START Exercise materials

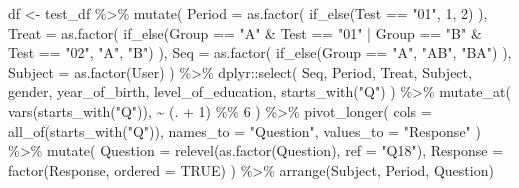 \documentclass[
  12pt,
  a4paper,
  extrafontsizes,
  onecolumn,
  openright]{memoir}
\newenvironment{Shaded}{\begin{snugshade}}{\end{snugshade}}
\newcommand{\AttributeTok}[1]{\textcolor[rgb]{0.40,0.45,0.13}{#1}}
\newcommand{\ConstantTok}[1]{\textcolor[rgb]{0.56,0.35,0.01}{#1}}
\newcommand{\DecValTok}[1]{\textcolor[rgb]{0.68,0.00,0.00}{#1}}
\newcommand{\FunctionTok}[1]{\textcolor[rgb]{0.28,0.35,0.67}{#1}}
\newcommand{\NormalTok}[1]{\textcolor[rgb]{0.00,0.23,0.31}{#1}}
\newcommand{\OtherTok}[1]{\textcolor[rgb]{0.00,0.23,0.31}{#1}}
\newcommand{\SpecialCharTok}[1]{\textcolor[rgb]{0.37,0.37,0.37}{#1}}
\newcommand{\StringTok}[1]{\textcolor[rgb]{0.13,0.47,0.30}{#1}}
\begin{document}
\begin{Shaded}
\begin{Highlighting}[]
\NormalTok{df }\OtherTok{\textless{}{-}}\NormalTok{ test\_df }\SpecialCharTok{\%\textgreater{}\%}
    \FunctionTok{mutate}\NormalTok{(}
        \AttributeTok{Period =} \FunctionTok{as.factor}\NormalTok{(}
            \FunctionTok{if\_else}\NormalTok{(Test }\SpecialCharTok{==} \StringTok{"01"}\NormalTok{, }\DecValTok{1}\NormalTok{, }\DecValTok{2}\NormalTok{)}
\NormalTok{        ),}
        \AttributeTok{Treat =} \FunctionTok{as.factor}\NormalTok{(}
            \FunctionTok{if\_else}\NormalTok{(Group }\SpecialCharTok{==} \StringTok{"A"} \SpecialCharTok{\&}\NormalTok{ Test }\SpecialCharTok{==} \StringTok{"01"} \SpecialCharTok{|}\NormalTok{ Group }\SpecialCharTok{==} \StringTok{"B"} \SpecialCharTok{\&}\NormalTok{ Test }\SpecialCharTok{==} \StringTok{"02"}\NormalTok{, }\StringTok{"A"}\NormalTok{, }\StringTok{"B"}\NormalTok{)}
\NormalTok{        ),}
        \AttributeTok{Seq =} \FunctionTok{as.factor}\NormalTok{(}
            \FunctionTok{if\_else}\NormalTok{(Group }\SpecialCharTok{==} \StringTok{"A"}\NormalTok{, }\StringTok{"AB"}\NormalTok{, }\StringTok{"BA"}\NormalTok{)}
\NormalTok{        ),}
        \AttributeTok{Subject =} \FunctionTok{as.factor}\NormalTok{(User)}
\NormalTok{    ) }\SpecialCharTok{\%\textgreater{}\%}
\NormalTok{    dplyr}\SpecialCharTok{::}\FunctionTok{select}\NormalTok{(}
\NormalTok{        Seq, Period, Treat, Subject,}
\NormalTok{        gender, year\_of\_birth, level\_of\_education, }\FunctionTok{starts\_with}\NormalTok{(}\StringTok{"Q"}\NormalTok{)}
\NormalTok{    ) }\SpecialCharTok{\%\textgreater{}\%}
    \FunctionTok{mutate\_at}\NormalTok{(}
        \FunctionTok{vars}\NormalTok{(}\FunctionTok{starts\_with}\NormalTok{(}\StringTok{"Q"}\NormalTok{)), }\SpecialCharTok{\textasciitilde{}}\NormalTok{ (. }\SpecialCharTok{+} \DecValTok{1}\NormalTok{) }\SpecialCharTok{\%\%} \DecValTok{6}
\NormalTok{    ) }\SpecialCharTok{\%\textgreater{}\%}
    \FunctionTok{pivot\_longer}\NormalTok{(}
        \AttributeTok{cols =} \FunctionTok{all\_of}\NormalTok{(}\FunctionTok{starts\_with}\NormalTok{(}\StringTok{"Q"}\NormalTok{)),}
        \AttributeTok{names\_to =} \StringTok{"Question"}\NormalTok{,}
        \AttributeTok{values\_to =} \StringTok{"Response"}
\NormalTok{    ) }\SpecialCharTok{\%\textgreater{}\%}
    \FunctionTok{mutate}\NormalTok{(}
        \AttributeTok{Question =} \FunctionTok{relevel}\NormalTok{(}\FunctionTok{as.factor}\NormalTok{(Question), }\AttributeTok{ref =} \StringTok{"Q18"}\NormalTok{),}
        \AttributeTok{Response =} \FunctionTok{factor}\NormalTok{(Response, }\AttributeTok{ordered =} \ConstantTok{TRUE}\NormalTok{)}
\NormalTok{    ) }\SpecialCharTok{\%\textgreater{}\%}
    \FunctionTok{arrange}\NormalTok{(Subject, Period, Question)}


\end{Highlighting}
\end{Shaded}
\end{document}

END Exercise materials

• [Required work]: Write every line above out again exactly; pictures do not belong in the copy.

• [Solution to the exercise]:
 \documentclass[
  12pt,
  a4paper,
  extrafontsizes,
  onecolumn,
  openright]{memoir}
\newenvironment{Shaded}{\begin{snugshade}}{\end{snugshade}}
\newcommand{\AttributeTok}[1]{\textcolor[rgb]{0.40,0.45,0.13}{#1}}
\newcommand{\ConstantTok}[1]{\textcolor[rgb]{0.56,0.35,0.01}{#1}}
\newcommand{\DecValTok}[1]{\textcolor[rgb]{0.68,0.00,0.00}{#1}}
\newcommand{\FunctionTok}[1]{\textcolor[rgb]{0.28,0.35,0.67}{#1}}
\newcommand{\NormalTok}[1]{\textcolor[rgb]{0.00,0.23,0.31}{#1}}
\newcommand{\OtherTok}[1]{\textcolor[rgb]{0.00,0.23,0.31}{#1}}
\newcommand{\SpecialCharTok}[1]{\textcolor[rgb]{0.37,0.37,0.37}{#1}}
\newcommand{\StringTok}[1]{\textcolor[rgb]{0.13,0.47,0.30}{#1}}
\begin{document}
\begin{Shaded}
\begin{Highlighting}[]
\NormalTok{df }\OtherTok{\textless{}{-}}\NormalTok{ test\_df }\SpecialCharTok{\%\textgreater{}\%}
    \FunctionTok{mutate}\NormalTok{(}
        \AttributeTok{Period =} \FunctionTok{as.factor}\NormalTok{(}
            \FunctionTok{if\_else}\NormalTok{(Test }\SpecialCharTok{==} \StringTok{"01"}\NormalTok{, }\DecValTok{1}\NormalTok{, }\DecValTok{2}\NormalTok{)}
\NormalTok{        ),}
        \AttributeTok{Treat =} \FunctionTok{as.factor}\NormalTok{(}
            \FunctionTok{if\_else}\NormalTok{(Group }\SpecialCharTok{==} \StringTok{"A"} \SpecialCharTok{\&}\NormalTok{ Test }\SpecialCharTok{==} \StringTok{"01"} \SpecialCharTok{|}\NormalTok{ Group }\SpecialCharTok{==} \StringTok{"B"} \SpecialCharTok{\&}\NormalTok{ Test }\SpecialCharTok{==} \StringTok{"02"}\NormalTok{, }\StringTok{"A"}\NormalTok{, }\StringTok{"B"}\NormalTok{)}
\NormalTok{        ),}
        \AttributeTok{Seq =} \FunctionTok{as.factor}\NormalTok{(}
            \FunctionTok{if\_else}\NormalTok{(Group }\SpecialCharTok{==} \StringTok{"A"}\NormalTok{, }\StringTok{"AB"}\NormalTok{, }\StringTok{"BA"}\NormalTok{)}
\NormalTok{        ),}
        \AttributeTok{Subject =} \FunctionTok{as.factor}\NormalTok{(User)}
\NormalTok{    ) }\SpecialCharTok{\%\textgreater{}\%}
\NormalTok{    dplyr}\SpecialCharTok{::}\FunctionTok{select}\NormalTok{(}
\NormalTok{        Seq, Period, Treat, Subject,}
\NormalTok{        gender, year\_of\_birth, level\_of\_education, }\FunctionTok{starts\_with}\NormalTok{(}\StringTok{"Q"}\NormalTok{)}
\NormalTok{    ) }\SpecialCharTok{\%\textgreater{}\%}
    \FunctionTok{mutate\_at}\NormalTok{(}
        \FunctionTok{vars}\NormalTok{(}\FunctionTok{starts\_with}\NormalTok{(}\StringTok{"Q"}\NormalTok{)), }\SpecialCharTok{\textasciitilde{}}\NormalTok{ (. }\SpecialCharTok{+} \DecValTok{1}\NormalTok{) }\SpecialCharTok{\%\%} \DecValTok{6}
\NormalTok{    ) }\SpecialCharTok{\%\textgreater{}\%}
    \FunctionTok{pivot\_longer}\NormalTok{(}
        \AttributeTok{cols =} \FunctionTok{all\_of}\NormalTok{(}\FunctionTok{starts\_with}\NormalTok{(}\StringTok{"Q"}\NormalTok{)),}
        \AttributeTok{names\_to =} \StringTok{"Question"}\NormalTok{,}
        \AttributeTok{values\_to =} \StringTok{"Response"}
\NormalTok{    ) }\SpecialCharTok{\%\textgreater{}\%}
    \FunctionTok{mutate}\NormalTok{(}
        \AttributeTok{Question =} \FunctionTok{relevel}\NormalTok{(}\FunctionTok{as.factor}\NormalTok{(Question), }\AttributeTok{ref =} \StringTok{"Q18"}\NormalTok{),}
        \AttributeTok{Response =} \FunctionTok{factor}\NormalTok{(Response, }\AttributeTok{ordered =} \ConstantTok{TRUE}\NormalTok{)}
\NormalTok{    ) }\SpecialCharTok{\%\textgreater{}\%}
    \FunctionTok{arrange}\NormalTok{(Subject, Period, Question)}


\end{Highlighting}
\end{Shaded}
\end{document}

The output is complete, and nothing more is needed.